__Data for review__

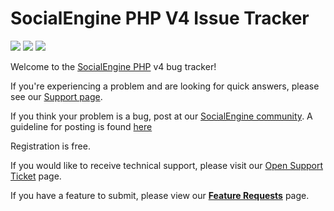 # SocialEngine PHP V4 Issue Tracker
[![](http://img.shields.io/badge/open-new_issue-red.svg?style=flat)](https://github.com/SocialEngine/phpv4-issues/issues/new) [![](http://img.shields.io/badge/get-support-green.svg?style=flat)](https://www.socialengine.com/client/ticket/create)
[![](https://img.shields.io/badge/open-new%20feature-brightgreen.svg)](https://github.com/SocialEngine/phpv4-feature-requests/issues/new)

Welcome to the [SocialEngine PHP](http://www.socialengine.com) v4 bug tracker! 

If you're experiencing a problem and are looking for quick answers, please see our [Support page](http://www.socialengine.com/support). 

If you think your problem is a bug, post at our [SocialEngine community](https://community.socialengine.com/forums/9/issue-reports). A guideline for posting is found [here](https://community.socialengine.com/forums/topic/4/submitting-issue-bug-reports)

Registration is free.

If you would like to receive technical support, please visit our [Open Support Ticket](https://www.socialengine.com/sign-in?redirect=%2Fclient%2Fticket%2Fcreate) page.

If you have a feature to submit, please view our [**Feature Requests**](https://community.socialengine.com/forums/8/feature-requests) page.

__Task statement__
The answer consists of every line above in which the word "issues" occurs.

__Task answer__
[![](http://img.shields.io/badge/open-new_issue-red.svg?style=flat)](https://github.com/SocialEngine/phpv4-issues/issues/new) [![](http://img.shields.io/badge/get-support-green.svg?style=flat)](https://www.socialengine.com/client/ticket/create)
[![](https://img.shields.io/badge/open-new%20feature-brightgreen.svg)](https://github.com/SocialEngine/phpv4-feature-requests/issues/new)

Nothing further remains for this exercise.